I had forgotten every thing in the mere exercise of vision;—the danger of detection—the flight of time—almost my own identity—when my companion uttered the single word “Gel—Come”—and, passing forward to another door on the opposite side of the building, I instinctively followed him, and once more found myself in the court.

What a long breath I drew, as the cold air swept across my forehead! I felt like one who has suddenly stepped beyond the circle of an enchanter, and dissolved the spell of some mighty magic.

“Whither shall we now bend our way?” asked my companion, as we resumed our shoes.

"To Sultan Achmet,”—I answered briefly. I could not have bestowed many words on my best friend at that moment; the very effort at speech was painful.

In ten minutes more we stood before the mosque of Sultan Achmet, and, ascending the noble flight of steps which lead to the principal entrance, we again cast off our shoes, and entered the temple.

Infinitely less vast than St. Sophia, this mosque impressed me with a feeling of awe, much greater than that which I had experienced in visiting its more stately neighbour—four colossal pillars of marble, five or six feet in circumference, support the dome, and these were wreathed with lamps, even to the summit; while the number of lights suspended from the ceiling gave the whole edifice the appearance of a space overhung with stars. We entered at a propitious moment, for the Faithful were performing their prostrations, and had consequently no time to speculate on our appearance; the chanting was wilder and shriller than that which I had just heard at St. Sophia; it sounded to me, in fact, more like the delirious outcry, which we may suppose to have been uttered by a band of Delphic Priestesses, than the voices of a choir of uninspired human beings.
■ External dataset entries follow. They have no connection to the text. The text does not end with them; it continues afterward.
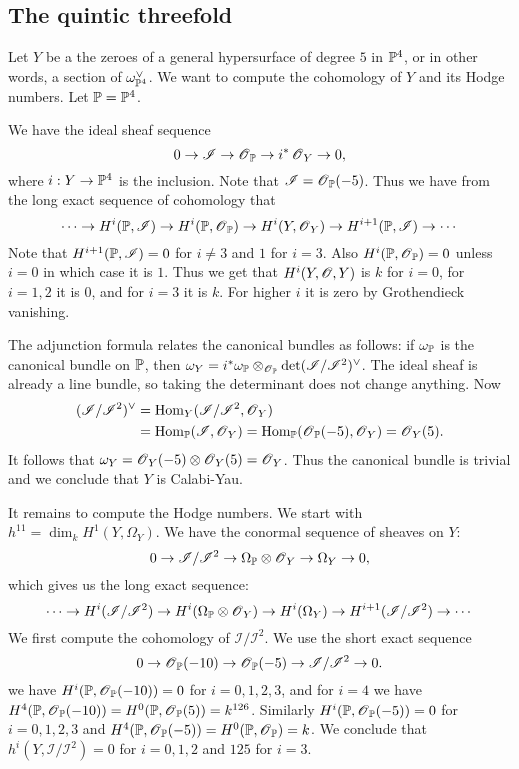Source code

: \documentclass[11pt, english]{article}
\begin{document}
\subsection{The quintic threefold}

Let $Y$ be a the zeroes of a general hypersurface of degree $5$ in $\mathbb{P}^4$, or in other words, a section of $\omega_{\mathbb{P}^4}^\vee$. We want to compute the cohomology of $Y$ and its Hodge numbers. Let $\mathbb{P} = \mathbb{P}^4$.

We have the ideal sheaf sequence
$$
0 \to \mathscr I \to \operatorname{\mathscr{O}}_{\mathbb{P}} \to i^\ast \operatorname{\mathscr{O}}_Y \to 0,
$$
where $i:Y \to \mathbb{P}^4$ is the inclusion. Note that $\mathscr I = \operatorname{\mathscr{O}}_{\mathbb{P}}(-5)$. Thus we have from the long exact sequence of cohomology that
$$
\cdots \to H^i(\mathbb{P}, \mathscr I) \to H^i(\mathbb{P},\operatorname{\mathscr{O}}_{\mathbb{P}}) \to H^i(Y,\operatorname{\mathscr{O}}_Y) \to H^{i+1}(\mathbb{P},\mathscr I) \to \cdots
$$
Note that $H^{i+1}(\mathbb{P},\mathscr I) = 0$ for $i \neq 3$ and $1$ for $i=3$. Also $H^i(\mathbb{P},\operatorname{\mathscr{O}}_{\mathbb{P}})=0$ unless $i=0$ in which case it is $1$. Thus we get that $H^i(Y,\operatorname{\mathscr{O}},Y)$ is $k$ for $i=0$, for $i=1,2$ it is $0$, and for $i=3$ it is $k$. For higher $i$ it is zero by Grothendieck vanishing.

The adjunction formula relates the canonical bundles as follows: if $\omega_{\mathbb{P}}$ is the canonical bundle on $\mathbb{P}$, then $\omega_Y = i^\ast \omega_{\mathbb{P}} \otimes_{\operatorname{\mathscr{O}}_{\mathbb{P}}} \det(\mathscr I/\mathscr I^2)^\vee$. The ideal sheaf is already a line bundle, so taking the determinant does not change anything. Now
\begin{align*}
(\mathscr I/\mathscr I^2)^\vee &= \operatorname{Hom}_Y(\mathscr I/\mathscr I^2,\operatorname{\mathscr{O}}_Y) \\
&= \operatorname{Hom}_{\mathbb{P}}(\mathscr I,\operatorname{\mathscr{O}}_Y)=\operatorname{Hom}_{\mathbb{P}}(\operatorname{\mathscr{O}}_{\mathbb{P}}(-5),\operatorname{\mathscr{O}}_Y)=\operatorname{\mathscr{O}}_Y(5).
\end{align*}
It follows that $\omega_Y = \operatorname{\mathscr{O}}_Y(-5) \otimes \operatorname{\mathscr{O}}_Y(5)=\operatorname{\mathscr{O}}_Y$. Thus the canonical bundle is trivial and we conclude that $Y$ is Calabi-Yau.

It remains to compute the Hodge numbers. We start with $h^{11} = \dim_k H^1(Y,\Omega_Y)$. We have the conormal sequence of sheaves on $Y$:
$$
0 \to \mathscr I / \mathscr I^2 \to \Omega_{\mathbb{P}} \otimes \operatorname{\mathscr{O}}_Y \to \Omega_Y \to 0,
$$
which gives us the long exact sequence:
$$
\cdots \to H^i(\mathscr I/\mathscr I^2) \to H^i(\Omega_{\mathbb{P}} \otimes \operatorname{\mathscr{O}}_Y) \to H^i(\Omega_Y) \to H^{i+1}(\mathscr I/\mathscr I^2) \to \cdots 
$$
We first compute the cohomology of $\mathscr I/\mathscr I^2$. We use the short exact sequence
\begin{equation}
\label{normaleq}
0 \to \operatorname{\mathscr{O}}_{\mathbb{P}}(-10) \to \operatorname{\mathscr{O}}_{\mathbb{P}}(-5) \to \mathscr I / \mathscr I^2 \to 0.
\end{equation}
we have $H^i(\mathbb{P},\operatorname{\mathscr{O}}_{\mathbb{P}}(-10))=0$ for $i=0,1,2,3$, and for $i=4$ we have $H^4(\mathbb{P},\operatorname{\mathscr{O}}_{\mathbb{P}}(-10))=H^0(\mathbb{P},\operatorname{\mathscr{O}}_{\mathbb{P}}(5))=k^{126}$. Similarly $H^i(\mathbb{P},\operatorname{\mathscr{O}}_{\mathbb{P}}(-5))=0$ for $i=0,1,2,3$ and $H^4(\mathbb{P},\operatorname{\mathscr{O}}_{\mathbb{P}}(-5))=H^0(\mathbb{P},\operatorname{\mathscr{O}}_{\mathbb{P}})=k$. We conclude that $h^i(Y,\mathscr I/\mathscr I^2) = 0$ for $i=0,1,2$ and $125$ for $i=3$.
\end{document}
We passed onward over the yielding carpets, which returned no sound beneath our footsteps: and there was something strangely supernatural in the spectacle of several human beings moving along, without creating a single echo in the vast space they traversed. We paused an instant beside the marble-arched platform, on which the muezzin was performing his prostrations to the shrill cry of the choir;—we lingered another, to take a last look at the kneeling thousands who were absorbed in their devotions; and then, rapidly descending into the court, my companion uttered a hasty congratulation on the successful issue of our bold adventure, to which I responded a most heartfelt ‘Amen’—and in less than an hour, I cast off my fèz and my pelisse in the harem of——Effendi, and exclaimed to its astonished inmates:—“I have seen the mosques!”
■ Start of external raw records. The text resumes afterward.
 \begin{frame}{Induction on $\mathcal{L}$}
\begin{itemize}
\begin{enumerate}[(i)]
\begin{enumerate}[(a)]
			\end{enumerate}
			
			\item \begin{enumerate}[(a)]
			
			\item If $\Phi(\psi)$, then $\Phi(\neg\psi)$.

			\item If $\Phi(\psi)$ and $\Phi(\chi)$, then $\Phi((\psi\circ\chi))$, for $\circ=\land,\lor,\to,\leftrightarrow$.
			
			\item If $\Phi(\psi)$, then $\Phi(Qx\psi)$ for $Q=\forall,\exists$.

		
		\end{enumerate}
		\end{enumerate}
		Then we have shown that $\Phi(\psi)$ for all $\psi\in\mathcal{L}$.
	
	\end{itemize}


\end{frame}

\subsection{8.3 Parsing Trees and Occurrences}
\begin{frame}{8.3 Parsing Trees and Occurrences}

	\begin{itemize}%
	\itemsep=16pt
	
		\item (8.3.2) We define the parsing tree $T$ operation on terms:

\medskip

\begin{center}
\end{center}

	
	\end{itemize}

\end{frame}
Knowing what I now know of the Turks, I would not run the same risk a second time, though the Prophet’s Beard were to be my recompense. There are some circumstances in which ignorance of the extent of the danger is its best antidote.

But the feeling that remained on my mind was vague even to pain; I had seen St. Sophia, it is true, and seen it in all the glory of its million lamps; I had beheld it at a moment when no christian eye had ever heretofore looked on it; and when detection would have involved instant destruction. I had lifted aside the veil from the Holy of Holies—witnessed the prostration which followed the thrilling cry of “Allah Il Allah!”—and polluted, with the breath of a Giaour, the atmosphere of the True Believers—I had looked upon the Chèïk-Islam, as he stood with his face turned Mecca-ward, his pale brow cinctured with gold, and his stately figure draped in white cachemere—and I had stood erect when every head was bowed, and every knee bent at the name of the Prophet; but still I had no definite idea of the mosque of St. Sophia; on the contrary, the wish that I had formerly felt to visit it grew to a positive craving from the hour in which I found myself at midnight beneath its fire-girdled dome, and glanced out into the deep and mysterious darkness beyond; and it was not until months afterwards that it was satisfied, when the arrival of Count Bathiany, an Hungarian nobleman, brother to the Princess Metternich, gave an opportunity to the curious of indulging their lion-hunting propensities.

The party assembled at half-past ten in the morning at one of the gates of the city, near the Seraglio wall, known by the name of “The Gate of the Garden.” There were horsemen and pedestrians—ladies in arabas, and on foot—spruce attachés, grave elderly gentlemen, anxious antiquaries, officers of the navy, dragomen, foreign nobles, native servants, and a motley train of sailors and attendants, carrying the slippers of their several masters.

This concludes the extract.